一个小小的石窟中,竹案上摆放着一枝三杈烛檠,三支白烛静静地吐露着光明,映着满壁神佛,也映着案前伏笔书写的少年官员。
“道元,辛苦一天了,先吃点东西吧。”有脚步声从窟外传来,立在少年官员的身后。
“你先吃吧,我写完这一段再说。”郦道元头也不抬,手下不停。
“你到底在忙着写什么啊,这么废寝忘食的?”木兰好奇地转到案前边来,半侧着身子,把郦道元手下的那张纸拿起来,轻轻地念着,“凿石开山,因岩结构,真容巨壮,世法所稀。山堂水殿,烟寺相望,林渊锦镜,缀目所眺。”
“你在记录我们开凿云岗石窟的壮景?”木兰惊讶而又佩服地望着郦道元,后者正一脸微笑地望着她。
“我居然忘记了,你还是北魏时期首屈一指的地理学家呢!”木兰脱口而出,真的没有想到,没有想到,这个和自己一起被拓跋宏指派来开凿云岗石窟的少年,原来和贾思勰一样,是个北魏时期的大人物呢!
“什么地理学家?”郦道元不以为然地笑,“你在取笑我吧!我只不过是爱好山川地貌,随笔撰写,打发时间而已!而且,你还挺有意思,我们明明是大魏,你怎么擅自叫它‘北魏’?还别说,根据地理位置来说,北魏,也很合适。不过,给国家朝代改名字,得皇上说了算啊。”他一边说,一边伸着懒腰站起来,撩开侍立在一旁的青儿手中的双层食盒,两眼放光,鼻子贪婪地耸动着:“哇,好香啊,青儿,你的手艺越来越好了哇,都要追上你姐姐了。”
“哪能啊?我姐姐的厨艺已经到了出神入化的地步,我只是学了一点皮毛而已。”青儿笑眯眯地说,一边将食盒层层打开,将饭菜一一摆放到郦道元刚刚写字的书案上,“你们整天在山中督查开凿,晚上还要去巡视,伙食又那么差,我不做点好的送上来怎么行?”
“好丫头啊!”郦道元拍了拍青儿的头,用湿毛巾擦了擦手,又在案前坐下来,招呼木兰,“哎,哎,花尚书郎大人,就那么几页破纸,你就不要颠来倒去地看了好不好?饭菜都要凉了!”
木兰却拿着那几页纸,不肯撒手:“道元,写地理山川的人,前朝不是没有过,可是像你这样文笔优美的,却没有几个。
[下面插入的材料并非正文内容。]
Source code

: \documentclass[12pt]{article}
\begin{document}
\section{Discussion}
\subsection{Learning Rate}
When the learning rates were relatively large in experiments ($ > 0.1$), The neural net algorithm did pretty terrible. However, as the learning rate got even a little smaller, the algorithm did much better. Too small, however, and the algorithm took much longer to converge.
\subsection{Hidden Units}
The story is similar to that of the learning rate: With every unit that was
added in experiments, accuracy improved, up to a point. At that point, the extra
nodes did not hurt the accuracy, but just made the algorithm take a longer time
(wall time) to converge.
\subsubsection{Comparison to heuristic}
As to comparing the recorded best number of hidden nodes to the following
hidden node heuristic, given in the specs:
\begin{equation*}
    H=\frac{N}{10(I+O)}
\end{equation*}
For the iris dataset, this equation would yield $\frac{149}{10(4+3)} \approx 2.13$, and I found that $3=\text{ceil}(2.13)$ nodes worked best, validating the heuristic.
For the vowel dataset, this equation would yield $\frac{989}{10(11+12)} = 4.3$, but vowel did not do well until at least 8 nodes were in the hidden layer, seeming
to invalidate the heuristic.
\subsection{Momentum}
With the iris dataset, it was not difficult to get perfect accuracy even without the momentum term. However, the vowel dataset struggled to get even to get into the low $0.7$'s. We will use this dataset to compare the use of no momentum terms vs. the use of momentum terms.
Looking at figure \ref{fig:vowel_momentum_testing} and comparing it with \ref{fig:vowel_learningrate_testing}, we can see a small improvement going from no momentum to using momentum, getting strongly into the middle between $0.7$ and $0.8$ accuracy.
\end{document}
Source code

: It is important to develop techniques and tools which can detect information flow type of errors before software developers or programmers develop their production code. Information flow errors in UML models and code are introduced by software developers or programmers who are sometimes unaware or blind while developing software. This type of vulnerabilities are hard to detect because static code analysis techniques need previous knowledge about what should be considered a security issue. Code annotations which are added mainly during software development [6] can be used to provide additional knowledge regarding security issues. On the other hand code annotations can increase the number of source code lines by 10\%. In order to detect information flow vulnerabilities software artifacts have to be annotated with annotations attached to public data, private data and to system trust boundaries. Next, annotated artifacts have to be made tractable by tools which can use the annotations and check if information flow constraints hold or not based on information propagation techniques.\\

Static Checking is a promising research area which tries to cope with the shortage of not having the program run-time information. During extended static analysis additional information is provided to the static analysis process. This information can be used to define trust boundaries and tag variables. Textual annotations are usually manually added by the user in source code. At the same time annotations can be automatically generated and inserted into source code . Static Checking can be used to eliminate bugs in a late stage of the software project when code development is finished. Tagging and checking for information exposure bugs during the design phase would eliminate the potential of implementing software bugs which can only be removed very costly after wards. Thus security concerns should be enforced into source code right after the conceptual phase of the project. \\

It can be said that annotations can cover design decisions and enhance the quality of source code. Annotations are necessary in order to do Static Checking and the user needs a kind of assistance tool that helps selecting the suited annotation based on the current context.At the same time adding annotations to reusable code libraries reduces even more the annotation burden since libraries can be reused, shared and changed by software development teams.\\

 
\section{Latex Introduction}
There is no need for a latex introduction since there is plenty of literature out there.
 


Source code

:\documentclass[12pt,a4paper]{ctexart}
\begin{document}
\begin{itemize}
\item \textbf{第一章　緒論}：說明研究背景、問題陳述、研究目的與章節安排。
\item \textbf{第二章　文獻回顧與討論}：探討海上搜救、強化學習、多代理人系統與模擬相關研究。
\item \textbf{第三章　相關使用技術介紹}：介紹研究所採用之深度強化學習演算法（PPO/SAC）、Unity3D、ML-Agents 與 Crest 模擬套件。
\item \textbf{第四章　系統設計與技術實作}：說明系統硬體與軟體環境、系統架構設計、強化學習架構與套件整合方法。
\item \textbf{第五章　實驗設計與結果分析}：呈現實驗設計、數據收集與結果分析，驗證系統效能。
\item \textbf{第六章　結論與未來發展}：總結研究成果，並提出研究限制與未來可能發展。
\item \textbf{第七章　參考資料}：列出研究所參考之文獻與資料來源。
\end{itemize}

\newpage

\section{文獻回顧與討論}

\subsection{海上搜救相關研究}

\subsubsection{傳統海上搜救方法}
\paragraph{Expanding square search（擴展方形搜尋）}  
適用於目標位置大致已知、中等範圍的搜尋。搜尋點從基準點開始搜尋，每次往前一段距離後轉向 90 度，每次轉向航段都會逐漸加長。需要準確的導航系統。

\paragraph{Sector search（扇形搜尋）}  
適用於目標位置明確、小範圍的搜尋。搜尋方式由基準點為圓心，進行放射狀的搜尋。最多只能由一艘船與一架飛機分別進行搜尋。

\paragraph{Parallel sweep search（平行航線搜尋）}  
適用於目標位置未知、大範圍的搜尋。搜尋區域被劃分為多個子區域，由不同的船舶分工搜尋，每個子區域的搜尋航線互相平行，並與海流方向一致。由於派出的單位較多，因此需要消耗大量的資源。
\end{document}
你是不是应当试着将你这些年积累的资料写成一本书?”
“写书?不,不,我只是小打小闹,写书,不是笑死人吗?我哪有那本事!”郦道元迫不及待地喝了一口排骨汤,“好鲜哪!”
木兰一把夺掉他的汤匙:“我是说真的!”郦道元怔了怔,想拿回自己的汤匙:“你干什么呀?”